Les médias ont à peu près passé sous silence le décès de l'abbé Jean-Claude Turcotte, ancien vicaire d'une paroisse de l'est de Montréal. Ils ont par contre beaucoup parlé du départ du cardinal-archevêque, la dernière et plus éclatante incarnation du personnage. Il est vrai que ces titres et ces honneurs pouvaient paraître comme des accidents de parcours, tellement ce prêtre était resté, dans l'âme, le pasteur plein de sollicitude, le frère aimant et l'ami fidèle.

Rien dans son parcours et ses ambitions ne destinait Jean-Claude Turcotte à la dignité de prince de l'Église, la plus haute avant celle de pape. Mais s'il était prince de l'Église, c'était de l'Église du peuple, mais aussi de l'Église souffrante, vivant dans sa chair l'interminable et dure punition qu'on lui fait subir sans nuance pour le rôle qu'elle a joué chez nous.

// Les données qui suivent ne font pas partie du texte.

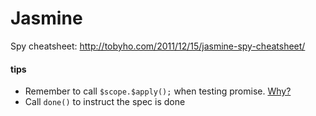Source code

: # Jasmine

Spy cheatsheet: http://tobyho.com/2011/12/15/jasmine-spy-cheatsheet/

#### tips
- Remember to call `$scope.$apply();` when testing promise. [Why?](http://davideguida.altervista.org/the-importance-of-scope-apply-when-testing-promises/)
- Call `done()` to instruct the spec is done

Le défunt manifestait sur ces questions une absolue discrétion. Espérait-il qu'on dresse un jour un bilan plus équitable de l'action historique de l'Église du Québec ? Comment vivait-il les interrogations que beaucoup de fidèles se posent sur ce qu'ils perçoivent comme un éloignement du dogme romain des pressantes préoccupations contemporaines ?

S'il lui est arrivé d'évoquer, dans la solitude du grand âge, les joies de la paternité dont il avait fait le sacrifice ou encore la douleur que lui avait infligée le départ de certains amis, en rupture avec leur état sacerdotal, les remises en question dogmatiques n'étaient ni dans son caractère ni dans l'idée qu'il se faisait des fonctions qui lui avaient été confiées. Pour lui, tout se sublimait dans son allégeance indéfectible envers l'Église du Christ, ce qui ne l'empêchait pas de se montrer sensible à certaines situations difficilement vécues autour de lui ou alors simplement embarrassantes.

Je pense en particulier à son intervention pour faire tomber certaines réticences à la tenue d'une rencontre privée de Sa Sainteté Jean-Paul II avec ma famille. Quelqu'un dans l'entourage du pape s'était ému du fait qu'Audrey et moi avions tous deux divorcé avant notre mariage. Je sais devoir au cardinal cette inoubliable rencontre qui s'est avérée un moment de grâce. Assis derrière son bureau, Jean-Paul II conversait tout naturellement avec Alexandre et Simon, s'informant, comme le ferait un grand-père attentif, de leurs études à l'Externat Mont-Jésus-Marie. Ce qui était encore plus frappant, c'est la relation d'étroite amitié et de touchante affection qui unissait le pape polonais à l'ancien vicaire de la paroisse Saint-Mathias.

On ne pouvait pas ne pas aimer Jean-Claude Turcotte. Il trouvait dans le message évangélique plus que dans les discussions de haute théologie la source de son empathie pour les milieux populaires où, dès le départ, il a demandé à servir. Au-delà des relations qui se sont nouées à la faveur de nos fonctions respectives, il est rapidement devenu un ami très proche, de commerce très agréable, avec une touche d'humour teinté d'une affection qui ne s'est jamais démentie jusqu'à son dernier bonjour à l'Hôpital Marie-Clarac.

Il avait un coeur en or et faisait preuve en toutes choses de simplicité et d'un solide bon sens. Ce n'est pas lui qui aurait reçu ses visiteurs officiels, juché sur le fauteuil-trône que l'un de ses prédécesseurs avait fait disposer dans une salle d'apparat de l'archevêché.

Oui, c'était un prince, mais, avant même qu'on lui en décerne le titre protocolaire, il l'était par la ferveur de son sacerdoce, la sincérité de sa foi et l'amour qu'il a prodigué aux Québécois.